Overcoming a Running Lull

Running has played a varied focus in my life over the past ten years, sometimes I’m obsessed with it and sometimes it’s just a thing I do occasionally. But over the course of 2017 I started to lose interest in it. I have no idea why or what caused it, but I just started to care less. I was missing races that I’d paid to do, I was barely training and I even got to the point where I was thinking about giving up completely. I just assumed running was a phase of my life I was growing out of and that I probably just needed to find a new hobby.

I remember a friend saying to me “you’ve not done a lot of running recently”. In my mind I felt a pang of guilt that I’d neglected it, but then had a realisation that I didn’t actually mind. I had other stuff to do. Work was ridiculously busy, I was moving into a new flat, I seemed to be getting invited to a lot of evenings out. It was becoming more of a hassle than a the enjoyment it used to be. Maybe this is what happens after a few years, I thought, maybe I’m just bored of it.

For the last few months of the year I was doing a few races, but my heart wasn’t completely in it. I got up, started running, finished the race and picked up my medal, then went home. My times weren’t as high as they used to be and I knew when I was running that I wasn’t putting as much effort in as I could be. I always felt good about running, like I’d earned myself the fun the rest of the weekend had in store for me, but it was really just that. I was exercising so I could go and do the stuff I really enjoyed. That’s all it was really, exercise.
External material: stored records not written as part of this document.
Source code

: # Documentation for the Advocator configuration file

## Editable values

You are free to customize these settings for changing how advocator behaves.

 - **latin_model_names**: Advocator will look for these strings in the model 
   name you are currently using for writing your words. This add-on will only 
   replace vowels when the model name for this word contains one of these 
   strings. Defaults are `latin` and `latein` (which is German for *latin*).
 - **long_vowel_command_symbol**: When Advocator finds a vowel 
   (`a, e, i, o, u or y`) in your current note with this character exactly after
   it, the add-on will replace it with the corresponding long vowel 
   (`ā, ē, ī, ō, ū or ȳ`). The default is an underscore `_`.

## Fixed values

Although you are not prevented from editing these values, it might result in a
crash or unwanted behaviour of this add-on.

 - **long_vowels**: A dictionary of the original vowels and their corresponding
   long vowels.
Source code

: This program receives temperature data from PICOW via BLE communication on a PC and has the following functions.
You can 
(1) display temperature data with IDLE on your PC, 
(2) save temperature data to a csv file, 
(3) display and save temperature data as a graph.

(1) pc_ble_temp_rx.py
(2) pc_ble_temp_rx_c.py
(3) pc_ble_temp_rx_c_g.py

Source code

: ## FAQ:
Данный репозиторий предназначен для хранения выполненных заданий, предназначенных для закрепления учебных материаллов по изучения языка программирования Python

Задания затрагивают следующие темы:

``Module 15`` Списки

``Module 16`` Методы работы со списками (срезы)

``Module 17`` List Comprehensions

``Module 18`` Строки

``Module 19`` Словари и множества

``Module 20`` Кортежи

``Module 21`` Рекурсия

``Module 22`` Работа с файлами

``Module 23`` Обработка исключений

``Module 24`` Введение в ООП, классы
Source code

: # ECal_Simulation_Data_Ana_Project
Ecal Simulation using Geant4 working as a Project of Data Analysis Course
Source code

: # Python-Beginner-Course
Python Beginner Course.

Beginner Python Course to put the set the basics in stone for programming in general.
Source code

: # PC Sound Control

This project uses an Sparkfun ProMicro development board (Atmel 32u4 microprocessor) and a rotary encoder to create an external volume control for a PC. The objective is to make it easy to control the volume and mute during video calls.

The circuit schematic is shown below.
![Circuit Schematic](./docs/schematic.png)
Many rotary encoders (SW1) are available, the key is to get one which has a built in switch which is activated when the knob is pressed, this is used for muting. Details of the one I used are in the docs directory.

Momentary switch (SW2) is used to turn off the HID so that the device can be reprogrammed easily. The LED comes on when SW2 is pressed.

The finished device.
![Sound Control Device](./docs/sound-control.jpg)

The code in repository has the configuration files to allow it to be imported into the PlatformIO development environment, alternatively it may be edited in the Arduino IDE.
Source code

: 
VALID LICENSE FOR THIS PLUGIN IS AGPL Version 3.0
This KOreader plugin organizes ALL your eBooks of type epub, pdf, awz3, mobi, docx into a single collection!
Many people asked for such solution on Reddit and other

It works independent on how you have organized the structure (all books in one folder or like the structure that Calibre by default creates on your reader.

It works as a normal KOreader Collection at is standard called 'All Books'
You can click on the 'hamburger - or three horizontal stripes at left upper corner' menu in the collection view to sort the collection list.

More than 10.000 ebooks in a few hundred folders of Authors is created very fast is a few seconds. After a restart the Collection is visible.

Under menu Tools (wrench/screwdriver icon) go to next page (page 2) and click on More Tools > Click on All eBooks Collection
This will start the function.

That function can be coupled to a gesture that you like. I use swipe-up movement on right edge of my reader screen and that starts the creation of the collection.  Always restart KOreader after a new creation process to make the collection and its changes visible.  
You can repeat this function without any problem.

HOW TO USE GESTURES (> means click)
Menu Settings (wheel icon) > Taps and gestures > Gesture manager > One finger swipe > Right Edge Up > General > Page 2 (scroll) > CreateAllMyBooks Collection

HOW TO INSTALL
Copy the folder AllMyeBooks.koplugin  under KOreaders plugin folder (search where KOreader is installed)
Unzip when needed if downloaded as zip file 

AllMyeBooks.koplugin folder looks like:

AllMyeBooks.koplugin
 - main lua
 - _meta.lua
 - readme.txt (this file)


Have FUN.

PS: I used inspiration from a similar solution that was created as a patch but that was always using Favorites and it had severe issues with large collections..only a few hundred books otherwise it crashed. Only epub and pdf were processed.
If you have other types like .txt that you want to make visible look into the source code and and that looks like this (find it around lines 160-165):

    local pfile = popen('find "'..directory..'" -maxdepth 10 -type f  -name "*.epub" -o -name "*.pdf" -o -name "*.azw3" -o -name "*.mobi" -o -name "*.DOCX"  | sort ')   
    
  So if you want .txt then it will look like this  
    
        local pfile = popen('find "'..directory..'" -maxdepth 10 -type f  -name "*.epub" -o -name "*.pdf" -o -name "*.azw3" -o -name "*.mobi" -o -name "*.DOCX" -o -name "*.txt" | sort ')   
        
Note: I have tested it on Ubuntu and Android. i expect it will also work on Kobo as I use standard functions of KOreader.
I was still just as obsessed with fitness, perhaps even more so, but where once I used to run home after work, now I was going to HIIT classes or getting up early for an extra weights session. The races I was doing were largely there to tick a box that I mentally created in my mind, I’m a runner, I have to run.

Something happened after Christmas though. Every year I tend to go through a stage of additional training for a few weeks to minimise the damage done over the festive season, by which I mean putting on a bit of extra weight and losing some of my fitness. However, over the past few weeks something seemed to have just clicked. I’ve started running more than I have for pretty much three years, I’m actively minimising drinking and unhealthy foods and I’m starting to really focus on getting my times down in races. For the first time in literally years, I’m running because I want to run and not because I’m enjoying the competition of a race.

It’s strange because there hasn’t really been a catalyst. Sure, I wanted to lose a bit of weight, but normally I do that with the gym and diet. No, it seems more like something in my mind has just suddenly switched on and made me love running again.

I tried many times over the last year to beat my lull. I signed up to loads of races, I tried to force myself to train and I sat and read books on running to try to spark my interest. Inevitably you can’t force your way out of a lull though. If something in your life isn’t right for the time then it just isn’t right. Sure I was still a runner, it was still there, but it wasn’t even close to being a priority in my life.  And if you force yourself to do something that you should enjoy then it becomes a negative. You’ll dread every second of it and you may actively start hating it.

A lull may be your mind telling you to give something a rest. It doesn’t mean you need to stop, but you shouldn’t worry about it. Then, when the time comes to focus on it again you won’t have built up any negativity towards it.

I’m now 11 races into 2018 and about 200km. It’s the most running I’ve ever done in a one month period and it doesn’t even seem like a chore. If you’d have asked me to do that this time last year I’d have probably laughed in your face. I have no idea how long it’ll last for, and if it goes away again, fine. But at this moment in time, running is going pretty damn well. I’ll enjoy it while I can.